Aymon II (died 1280) was the Count of Geneva from 1265. He was the son and heir of Count Rudolf, but died heirless himself and was succeeded by his brother Amadeus II. According to one modern historian, he was “overawed by the power of the count of Savoy”, and did little during his fifteen-year reign to recover the lands and jurisdictions lost to the Savoyards by his father and grandfather.

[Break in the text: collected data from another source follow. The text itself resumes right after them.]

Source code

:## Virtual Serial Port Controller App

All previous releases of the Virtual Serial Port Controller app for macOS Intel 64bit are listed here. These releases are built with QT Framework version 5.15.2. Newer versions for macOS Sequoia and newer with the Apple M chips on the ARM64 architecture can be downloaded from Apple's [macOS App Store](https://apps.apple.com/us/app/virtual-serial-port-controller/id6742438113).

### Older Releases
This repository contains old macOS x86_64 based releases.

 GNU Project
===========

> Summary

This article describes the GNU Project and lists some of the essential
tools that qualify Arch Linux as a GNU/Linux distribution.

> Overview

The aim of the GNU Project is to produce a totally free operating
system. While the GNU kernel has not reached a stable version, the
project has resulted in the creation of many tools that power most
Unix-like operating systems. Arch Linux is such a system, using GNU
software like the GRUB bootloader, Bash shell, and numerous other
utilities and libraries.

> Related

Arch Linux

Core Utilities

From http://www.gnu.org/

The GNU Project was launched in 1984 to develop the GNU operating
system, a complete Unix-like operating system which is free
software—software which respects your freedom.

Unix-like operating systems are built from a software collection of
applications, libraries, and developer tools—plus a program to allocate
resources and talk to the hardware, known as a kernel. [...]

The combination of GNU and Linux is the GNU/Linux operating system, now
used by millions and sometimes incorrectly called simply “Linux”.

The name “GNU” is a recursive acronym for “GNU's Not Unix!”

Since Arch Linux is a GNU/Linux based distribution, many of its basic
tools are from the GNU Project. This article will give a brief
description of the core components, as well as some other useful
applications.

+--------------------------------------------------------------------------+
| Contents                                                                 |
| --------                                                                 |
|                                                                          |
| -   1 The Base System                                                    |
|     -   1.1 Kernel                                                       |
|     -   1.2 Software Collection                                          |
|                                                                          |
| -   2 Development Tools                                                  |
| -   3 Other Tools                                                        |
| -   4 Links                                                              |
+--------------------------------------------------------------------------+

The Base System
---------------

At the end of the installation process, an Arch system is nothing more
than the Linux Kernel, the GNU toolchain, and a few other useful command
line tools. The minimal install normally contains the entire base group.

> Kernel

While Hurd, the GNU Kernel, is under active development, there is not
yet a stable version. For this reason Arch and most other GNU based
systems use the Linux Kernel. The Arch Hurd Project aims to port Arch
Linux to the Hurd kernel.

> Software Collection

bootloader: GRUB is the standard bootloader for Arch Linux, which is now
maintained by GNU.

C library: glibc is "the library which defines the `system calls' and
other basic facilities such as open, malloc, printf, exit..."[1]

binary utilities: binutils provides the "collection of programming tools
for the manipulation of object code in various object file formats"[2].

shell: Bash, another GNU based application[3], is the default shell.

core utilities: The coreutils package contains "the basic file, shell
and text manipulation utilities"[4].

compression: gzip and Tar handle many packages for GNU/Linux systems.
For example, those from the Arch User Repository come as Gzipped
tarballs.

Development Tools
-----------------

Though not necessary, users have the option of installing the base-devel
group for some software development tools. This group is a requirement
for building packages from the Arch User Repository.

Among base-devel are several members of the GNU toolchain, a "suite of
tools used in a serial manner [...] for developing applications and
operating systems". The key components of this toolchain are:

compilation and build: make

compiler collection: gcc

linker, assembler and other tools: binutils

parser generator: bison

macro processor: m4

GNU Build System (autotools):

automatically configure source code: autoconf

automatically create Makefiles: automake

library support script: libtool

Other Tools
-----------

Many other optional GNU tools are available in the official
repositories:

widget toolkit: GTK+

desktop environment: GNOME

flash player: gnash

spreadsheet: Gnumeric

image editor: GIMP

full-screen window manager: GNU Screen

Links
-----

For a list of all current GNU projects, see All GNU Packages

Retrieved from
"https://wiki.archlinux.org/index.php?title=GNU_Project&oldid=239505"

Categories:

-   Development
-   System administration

In 1279 Aymon married Constance, a daughter of Gaston VII of Béarn and viscountess in her own right of Marsan and Bigorre. The marriage was arranged by Gaston's second wife, “la Grande Dauphine” Beatrice, who as a daughter of Peter II of Savoy and widow of Guigues VII of Viennois, was related to two traditional rivals of the counts of Geneva. Constance was twice widowed herself, having been married very briefly to Alfonso, a son of James I of Aragon, and to Henry of Almain, son of Richard, King of Germany. She had no children with him.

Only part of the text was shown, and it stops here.